Stored data
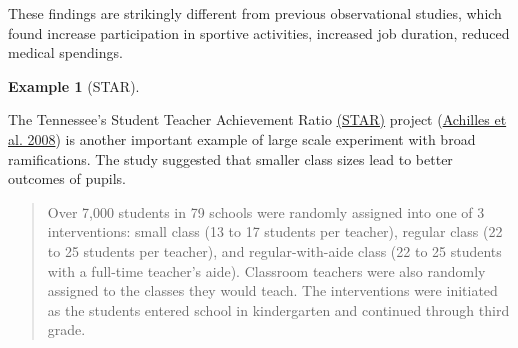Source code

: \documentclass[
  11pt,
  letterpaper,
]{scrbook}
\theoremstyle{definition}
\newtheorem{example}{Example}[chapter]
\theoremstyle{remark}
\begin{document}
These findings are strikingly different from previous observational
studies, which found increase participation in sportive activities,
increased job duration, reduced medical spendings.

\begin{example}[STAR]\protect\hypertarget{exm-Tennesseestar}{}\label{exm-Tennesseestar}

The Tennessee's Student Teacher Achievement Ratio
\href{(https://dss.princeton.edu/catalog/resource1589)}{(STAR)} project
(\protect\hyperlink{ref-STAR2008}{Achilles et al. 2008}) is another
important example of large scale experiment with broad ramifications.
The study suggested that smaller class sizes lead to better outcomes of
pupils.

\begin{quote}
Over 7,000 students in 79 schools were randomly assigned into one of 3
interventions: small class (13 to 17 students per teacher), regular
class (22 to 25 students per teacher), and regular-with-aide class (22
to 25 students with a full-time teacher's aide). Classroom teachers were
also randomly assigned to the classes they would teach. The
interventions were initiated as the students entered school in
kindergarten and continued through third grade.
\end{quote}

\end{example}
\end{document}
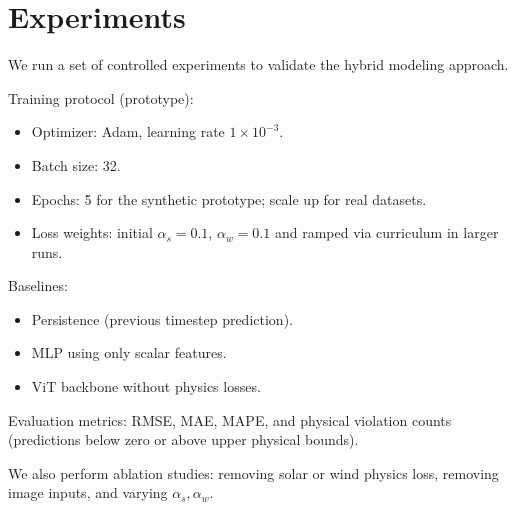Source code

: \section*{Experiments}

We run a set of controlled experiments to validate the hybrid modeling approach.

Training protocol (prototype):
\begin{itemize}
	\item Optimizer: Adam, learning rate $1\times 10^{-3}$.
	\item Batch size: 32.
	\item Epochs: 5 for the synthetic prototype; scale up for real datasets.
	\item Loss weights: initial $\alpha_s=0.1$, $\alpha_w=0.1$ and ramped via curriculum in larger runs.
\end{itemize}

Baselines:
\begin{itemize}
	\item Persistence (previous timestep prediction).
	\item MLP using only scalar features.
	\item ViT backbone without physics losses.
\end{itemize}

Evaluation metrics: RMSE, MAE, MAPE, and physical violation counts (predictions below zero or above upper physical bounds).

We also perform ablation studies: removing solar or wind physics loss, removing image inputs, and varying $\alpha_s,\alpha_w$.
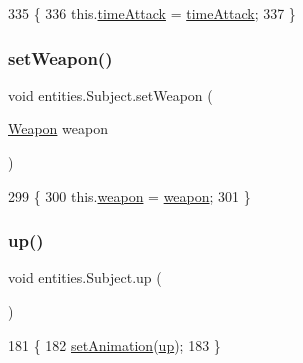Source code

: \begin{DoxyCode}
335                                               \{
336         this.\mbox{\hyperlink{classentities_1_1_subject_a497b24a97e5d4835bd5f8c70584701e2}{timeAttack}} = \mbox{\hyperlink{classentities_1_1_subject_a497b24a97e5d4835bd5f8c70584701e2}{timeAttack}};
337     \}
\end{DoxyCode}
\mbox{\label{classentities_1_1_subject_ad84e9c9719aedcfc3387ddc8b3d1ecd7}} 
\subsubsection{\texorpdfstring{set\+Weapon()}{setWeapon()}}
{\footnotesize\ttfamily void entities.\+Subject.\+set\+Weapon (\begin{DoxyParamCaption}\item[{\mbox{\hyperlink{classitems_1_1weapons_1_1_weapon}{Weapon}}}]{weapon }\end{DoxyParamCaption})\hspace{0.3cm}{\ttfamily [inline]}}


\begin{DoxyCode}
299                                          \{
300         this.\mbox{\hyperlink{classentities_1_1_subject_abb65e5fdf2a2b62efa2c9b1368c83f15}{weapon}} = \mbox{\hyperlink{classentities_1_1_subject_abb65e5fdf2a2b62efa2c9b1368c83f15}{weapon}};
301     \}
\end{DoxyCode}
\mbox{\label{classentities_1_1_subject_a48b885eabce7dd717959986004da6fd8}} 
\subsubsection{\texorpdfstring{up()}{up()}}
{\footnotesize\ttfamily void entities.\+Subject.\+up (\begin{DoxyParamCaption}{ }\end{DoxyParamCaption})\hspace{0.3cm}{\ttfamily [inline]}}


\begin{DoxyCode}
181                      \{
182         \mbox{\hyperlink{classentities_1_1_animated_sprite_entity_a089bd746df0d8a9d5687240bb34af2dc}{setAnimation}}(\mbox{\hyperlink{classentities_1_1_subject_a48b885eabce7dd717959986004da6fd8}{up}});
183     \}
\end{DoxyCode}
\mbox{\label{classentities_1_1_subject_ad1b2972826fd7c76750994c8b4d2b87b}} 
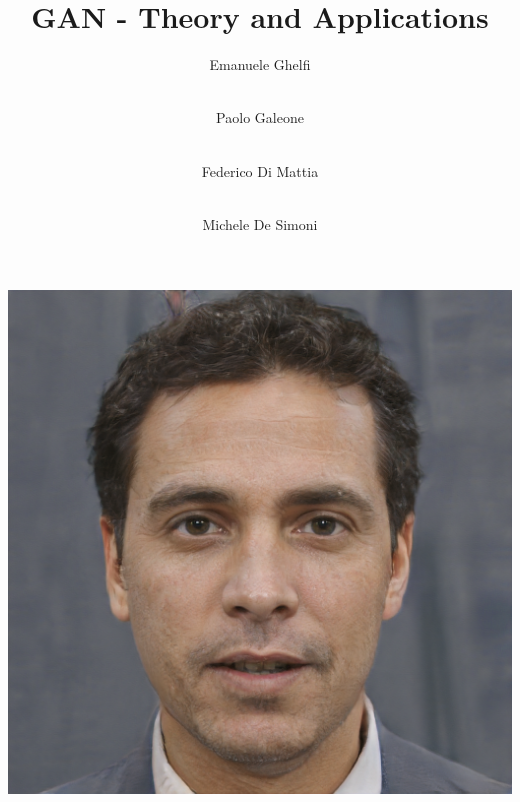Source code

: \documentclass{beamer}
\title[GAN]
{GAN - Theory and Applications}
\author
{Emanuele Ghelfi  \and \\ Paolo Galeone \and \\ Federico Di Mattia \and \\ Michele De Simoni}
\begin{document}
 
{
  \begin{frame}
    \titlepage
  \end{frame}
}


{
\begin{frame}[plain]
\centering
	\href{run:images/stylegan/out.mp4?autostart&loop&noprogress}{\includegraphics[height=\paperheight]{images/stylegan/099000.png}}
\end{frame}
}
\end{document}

...

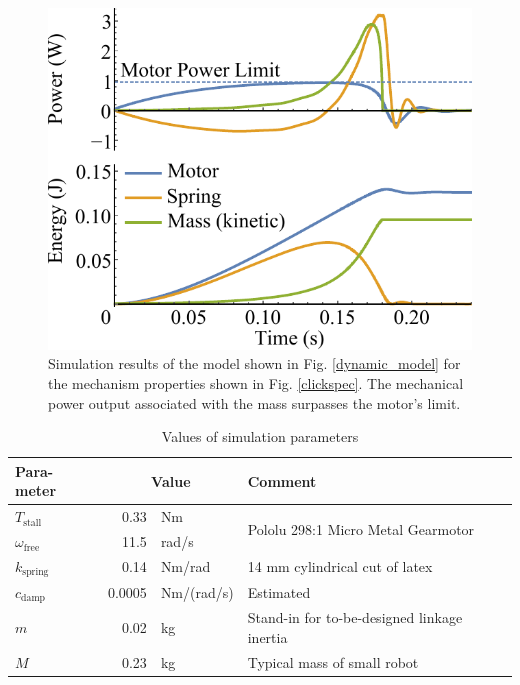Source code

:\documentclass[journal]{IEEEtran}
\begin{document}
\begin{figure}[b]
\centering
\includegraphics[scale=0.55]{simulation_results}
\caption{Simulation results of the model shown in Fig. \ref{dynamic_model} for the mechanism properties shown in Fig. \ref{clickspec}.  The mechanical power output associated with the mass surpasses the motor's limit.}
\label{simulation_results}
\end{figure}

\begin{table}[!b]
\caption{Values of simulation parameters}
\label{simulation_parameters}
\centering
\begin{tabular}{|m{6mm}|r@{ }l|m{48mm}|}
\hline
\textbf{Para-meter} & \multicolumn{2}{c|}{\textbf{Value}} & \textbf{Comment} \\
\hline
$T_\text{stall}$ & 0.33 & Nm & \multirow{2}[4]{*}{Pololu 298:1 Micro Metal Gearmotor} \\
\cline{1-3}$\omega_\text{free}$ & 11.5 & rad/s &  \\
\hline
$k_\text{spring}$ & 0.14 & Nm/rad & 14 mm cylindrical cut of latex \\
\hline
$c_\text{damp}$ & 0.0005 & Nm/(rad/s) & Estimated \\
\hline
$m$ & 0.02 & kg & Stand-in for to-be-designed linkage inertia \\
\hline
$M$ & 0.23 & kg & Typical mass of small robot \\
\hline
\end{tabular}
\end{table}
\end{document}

Exercise instructions
For each line in the entries that holds "footnotesize", return that line.

Exercise solution
{\footnotesize\ttfamily void entities.\+Subject.\+set\+Weapon (\begin{DoxyParamCaption}\item[{\mbox{\hyperlink{classitems_1_1weapons_1_1_weapon}{Weapon}}}]{weapon }\end{DoxyParamCaption})\hspace{0.3cm}{\ttfamily [inline]}}
{\footnotesize\ttfamily void entities.\+Subject.\+up (\begin{DoxyParamCaption}{ }\end{DoxyParamCaption})\hspace{0.3cm}{\ttfamily [inline]}}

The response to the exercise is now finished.